Alla luce di tutto questo, impegnativo suona spesso come una parola impropria – o, quantomeno, riduttiva. Spesso è una formula usata per mascherare rinunce, paure o giustificare scorciatoie educative. Ma, a ben vedere, ogni cane è impegnativo, nel senso più profondo e umano del termine, nella misura in cui ci chiede di esserci davvero. Di comprenderlo per ciò che è, non per ciò che vorremmo che fosse. E questo non è un limite, ma una straordinaria possibilità di crescita reciproca.
«È impegnativa?»
Mi rendo conto che l’altro sta ancora aspettando una risposta, perché tutto questo ragionamento è rimasto nella mia mente, al sicuro, dove non c’è rischio di alimentare oltre una discussione alla quale ho cercato in tutti i modi di sottrarmi.
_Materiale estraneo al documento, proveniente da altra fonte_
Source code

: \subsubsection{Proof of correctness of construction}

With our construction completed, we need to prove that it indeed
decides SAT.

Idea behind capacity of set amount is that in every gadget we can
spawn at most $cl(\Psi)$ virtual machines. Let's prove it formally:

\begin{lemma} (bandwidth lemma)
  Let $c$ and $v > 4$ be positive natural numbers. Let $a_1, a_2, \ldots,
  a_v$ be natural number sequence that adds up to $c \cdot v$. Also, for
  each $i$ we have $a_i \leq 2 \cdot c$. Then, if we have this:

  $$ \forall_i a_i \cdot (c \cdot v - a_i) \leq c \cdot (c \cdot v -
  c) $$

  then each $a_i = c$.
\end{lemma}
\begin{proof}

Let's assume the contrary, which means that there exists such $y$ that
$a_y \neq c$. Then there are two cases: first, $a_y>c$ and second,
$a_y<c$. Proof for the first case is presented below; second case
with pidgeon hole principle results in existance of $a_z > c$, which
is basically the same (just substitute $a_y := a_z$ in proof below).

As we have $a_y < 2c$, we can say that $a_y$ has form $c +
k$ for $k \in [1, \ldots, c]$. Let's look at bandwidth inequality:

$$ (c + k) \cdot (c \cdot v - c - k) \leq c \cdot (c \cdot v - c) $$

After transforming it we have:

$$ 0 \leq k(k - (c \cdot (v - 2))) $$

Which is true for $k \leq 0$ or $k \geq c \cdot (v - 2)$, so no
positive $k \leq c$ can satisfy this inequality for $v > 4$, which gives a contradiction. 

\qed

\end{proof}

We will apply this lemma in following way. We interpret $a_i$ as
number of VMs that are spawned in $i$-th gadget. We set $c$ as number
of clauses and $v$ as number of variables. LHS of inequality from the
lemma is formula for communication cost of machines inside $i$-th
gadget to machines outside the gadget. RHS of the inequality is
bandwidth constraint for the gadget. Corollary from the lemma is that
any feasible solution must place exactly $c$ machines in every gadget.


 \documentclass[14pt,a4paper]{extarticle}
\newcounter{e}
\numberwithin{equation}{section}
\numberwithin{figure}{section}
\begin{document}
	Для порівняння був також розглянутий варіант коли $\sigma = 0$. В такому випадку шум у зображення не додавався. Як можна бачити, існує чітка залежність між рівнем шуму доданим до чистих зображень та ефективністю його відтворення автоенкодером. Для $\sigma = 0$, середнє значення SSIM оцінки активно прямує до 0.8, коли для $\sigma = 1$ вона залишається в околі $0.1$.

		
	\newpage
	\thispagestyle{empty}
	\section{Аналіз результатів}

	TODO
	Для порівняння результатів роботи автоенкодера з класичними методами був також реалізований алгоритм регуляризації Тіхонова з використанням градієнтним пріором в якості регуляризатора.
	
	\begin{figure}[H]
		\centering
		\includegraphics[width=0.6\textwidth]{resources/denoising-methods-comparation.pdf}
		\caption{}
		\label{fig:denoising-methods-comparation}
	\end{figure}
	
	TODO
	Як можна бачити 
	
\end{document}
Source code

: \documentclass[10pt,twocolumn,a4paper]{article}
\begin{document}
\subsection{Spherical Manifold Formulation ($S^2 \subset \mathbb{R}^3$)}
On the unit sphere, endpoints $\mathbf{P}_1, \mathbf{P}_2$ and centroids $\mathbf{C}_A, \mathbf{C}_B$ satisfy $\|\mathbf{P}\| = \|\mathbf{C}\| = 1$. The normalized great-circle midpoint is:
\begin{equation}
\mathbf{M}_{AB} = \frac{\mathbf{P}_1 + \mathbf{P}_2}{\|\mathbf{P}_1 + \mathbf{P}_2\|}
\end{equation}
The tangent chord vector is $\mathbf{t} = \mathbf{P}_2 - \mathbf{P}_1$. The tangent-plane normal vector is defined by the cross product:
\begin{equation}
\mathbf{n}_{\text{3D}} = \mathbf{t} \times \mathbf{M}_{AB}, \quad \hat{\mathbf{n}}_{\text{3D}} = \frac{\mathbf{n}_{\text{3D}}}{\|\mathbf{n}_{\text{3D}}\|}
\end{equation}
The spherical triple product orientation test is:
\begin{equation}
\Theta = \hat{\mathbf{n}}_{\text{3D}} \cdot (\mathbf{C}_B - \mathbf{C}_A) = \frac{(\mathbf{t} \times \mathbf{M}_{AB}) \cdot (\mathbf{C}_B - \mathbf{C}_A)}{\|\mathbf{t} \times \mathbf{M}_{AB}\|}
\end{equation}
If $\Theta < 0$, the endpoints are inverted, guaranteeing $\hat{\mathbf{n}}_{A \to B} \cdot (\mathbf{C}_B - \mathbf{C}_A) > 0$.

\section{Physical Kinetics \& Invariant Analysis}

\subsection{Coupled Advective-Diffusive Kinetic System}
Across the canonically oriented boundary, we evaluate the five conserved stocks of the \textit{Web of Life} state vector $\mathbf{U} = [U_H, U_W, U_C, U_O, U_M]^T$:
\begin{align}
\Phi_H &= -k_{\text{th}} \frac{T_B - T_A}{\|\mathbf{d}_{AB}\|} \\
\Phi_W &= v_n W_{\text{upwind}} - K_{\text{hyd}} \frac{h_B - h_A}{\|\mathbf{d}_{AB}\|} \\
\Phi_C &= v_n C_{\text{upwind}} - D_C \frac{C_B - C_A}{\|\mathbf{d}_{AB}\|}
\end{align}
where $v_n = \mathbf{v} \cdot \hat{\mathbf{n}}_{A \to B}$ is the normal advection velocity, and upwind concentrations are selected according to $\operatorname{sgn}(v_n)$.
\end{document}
Così faccio una valutazione rapida. Potrei spiegare tutto. Potrei raccontare — con la pazienza che non ho, che non ho mai avuto e che mai avrò — cosa significa davvero convivere con un cane come Kyra. Cosa comporta, che tipo di impegno richiede e quanto abbiamo imparato l’uno dall’altra. A quel punto dipende da chi ho davanti, da che impressione mi ha dato, da quanto mi è sembrato disposto ad ascoltare davvero. Dipende anche se mia moglie si trova o meno nei paraggi, perché nel primo caso sono inibito e propenso a rispondere in maniera educata. Tuttavia, come ho detto, il livello è quasi sempre molto al di sotto dell’ordine di grandezza che sarebbe richiesto per un argomento del genere. Alla fine, le persone vogliono solo rendere meno silenziosa una circostanza con un argomento qualsiasi. Per cui, mi limito a qualche frase di rito sul fatto tutti i cani sono un impegno, incasso l’approvazione di mia moglie e mi torno a rifugiarmi nel mio mondo interiore. Tanto, di lì a poco si sarebbe comunque passati oltre. E poi poteva andare peggio.
Si poteva finire a parlare di calcio.